### EXERCISE DESCRIPTION
Go through the entries below and write each one out exactly.

### DATASET RECORDS
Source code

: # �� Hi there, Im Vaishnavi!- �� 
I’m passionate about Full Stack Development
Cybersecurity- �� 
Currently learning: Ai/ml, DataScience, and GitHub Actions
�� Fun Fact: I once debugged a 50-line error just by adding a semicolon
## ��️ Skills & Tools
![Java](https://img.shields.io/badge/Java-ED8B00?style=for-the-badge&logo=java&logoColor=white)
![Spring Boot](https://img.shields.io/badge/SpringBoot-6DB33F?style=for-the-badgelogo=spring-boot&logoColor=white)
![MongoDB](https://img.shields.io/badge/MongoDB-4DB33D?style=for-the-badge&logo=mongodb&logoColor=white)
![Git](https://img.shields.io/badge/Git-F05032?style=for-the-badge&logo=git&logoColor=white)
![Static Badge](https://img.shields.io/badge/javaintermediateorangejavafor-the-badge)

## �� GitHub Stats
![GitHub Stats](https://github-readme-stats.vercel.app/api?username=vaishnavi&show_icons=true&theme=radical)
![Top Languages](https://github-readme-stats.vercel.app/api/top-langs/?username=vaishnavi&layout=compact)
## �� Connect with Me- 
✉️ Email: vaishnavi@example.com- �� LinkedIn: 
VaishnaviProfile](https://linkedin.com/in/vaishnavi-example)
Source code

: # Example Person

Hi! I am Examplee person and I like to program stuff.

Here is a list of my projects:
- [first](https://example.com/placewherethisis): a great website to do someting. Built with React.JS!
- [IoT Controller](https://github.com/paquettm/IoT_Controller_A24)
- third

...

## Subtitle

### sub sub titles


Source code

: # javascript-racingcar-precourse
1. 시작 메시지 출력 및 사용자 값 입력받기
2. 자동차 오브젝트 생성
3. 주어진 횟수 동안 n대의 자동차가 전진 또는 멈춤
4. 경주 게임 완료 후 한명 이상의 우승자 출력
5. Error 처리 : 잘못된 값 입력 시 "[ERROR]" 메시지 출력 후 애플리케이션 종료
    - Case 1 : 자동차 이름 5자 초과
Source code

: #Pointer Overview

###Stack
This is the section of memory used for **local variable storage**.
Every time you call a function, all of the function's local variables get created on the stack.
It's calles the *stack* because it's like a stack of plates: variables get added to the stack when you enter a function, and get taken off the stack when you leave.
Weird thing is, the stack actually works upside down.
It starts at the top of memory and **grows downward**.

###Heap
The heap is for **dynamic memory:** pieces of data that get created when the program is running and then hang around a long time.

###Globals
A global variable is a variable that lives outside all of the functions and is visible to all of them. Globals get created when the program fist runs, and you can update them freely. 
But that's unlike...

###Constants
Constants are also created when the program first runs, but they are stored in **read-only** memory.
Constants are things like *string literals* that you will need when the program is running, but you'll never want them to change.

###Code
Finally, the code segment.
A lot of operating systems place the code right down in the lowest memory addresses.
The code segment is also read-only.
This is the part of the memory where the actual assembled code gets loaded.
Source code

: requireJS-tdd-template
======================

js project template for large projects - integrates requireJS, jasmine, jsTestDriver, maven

### EXERCISE ANSWER
Source code

: # �� Hi there, Im Vaishnavi!- �� 
I’m passionate about Full Stack Development
Cybersecurity- �� 
Currently learning: Ai/ml, DataScience, and GitHub Actions
�� Fun Fact: I once debugged a 50-line error just by adding a semicolon
## ��️ Skills & Tools
![Java](https://img.shields.io/badge/Java-ED8B00?style=for-the-badge&logo=java&logoColor=white)
![Spring Boot](https://img.shields.io/badge/SpringBoot-6DB33F?style=for-the-badgelogo=spring-boot&logoColor=white)
![MongoDB](https://img.shields.io/badge/MongoDB-4DB33D?style=for-the-badge&logo=mongodb&logoColor=white)
![Git](https://img.shields.io/badge/Git-F05032?style=for-the-badge&logo=git&logoColor=white)
![Static Badge](https://img.shields.io/badge/javaintermediateorangejavafor-the-badge)

## �� GitHub Stats
![GitHub Stats](https://github-readme-stats.vercel.app/api?username=vaishnavi&show_icons=true&theme=radical)
![Top Languages](https://github-readme-stats.vercel.app/api/top-langs/?username=vaishnavi&layout=compact)
## �� Connect with Me- 
✉️ Email: vaishnavi@example.com- �� LinkedIn: 
VaishnaviProfile](https://linkedin.com/in/vaishnavi-example)
Source code

: # Example Person

Hi! I am Examplee person and I like to program stuff.

Here is a list of my projects:
- [first](https://example.com/placewherethisis): a great website to do someting. Built with React.JS!
- [IoT Controller](https://github.com/paquettm/IoT_Controller_A24)
- third

...

## Subtitle

### sub sub titles


Source code

: # javascript-racingcar-precourse
1. 시작 메시지 출력 및 사용자 값 입력받기
2. 자동차 오브젝트 생성
3. 주어진 횟수 동안 n대의 자동차가 전진 또는 멈춤
4. 경주 게임 완료 후 한명 이상의 우승자 출력
5. Error 처리 : 잘못된 값 입력 시 "[ERROR]" 메시지 출력 후 애플리케이션 종료
    - Case 1 : 자동차 이름 5자 초과
Source code

: #Pointer Overview

###Stack
This is the section of memory used for **local variable storage**.
Every time you call a function, all of the function's local variables get created on the stack.
It's calles the *stack* because it's like a stack of plates: variables get added to the stack when you enter a function, and get taken off the stack when you leave.
Weird thing is, the stack actually works upside down.
It starts at the top of memory and **grows downward**.

###Heap
The heap is for **dynamic memory:** pieces of data that get created when the program is running and then hang around a long time.

###Globals
A global variable is a variable that lives outside all of the functions and is visible to all of them. Globals get created when the program fist runs, and you can update them freely. 
But that's unlike...

###Constants
Constants are also created when the program first runs, but they are stored in **read-only** memory.
Constants are things like *string literals* that you will need when the program is running, but you'll never want them to change.

###Code
Finally, the code segment.
A lot of operating systems place the code right down in the lowest memory addresses.
The code segment is also read-only.
This is the part of the memory where the actual assembled code gets loaded.
Source code

: requireJS-tdd-template
======================

js project template for large projects - integrates requireJS, jasmine, jsTestDriver, maven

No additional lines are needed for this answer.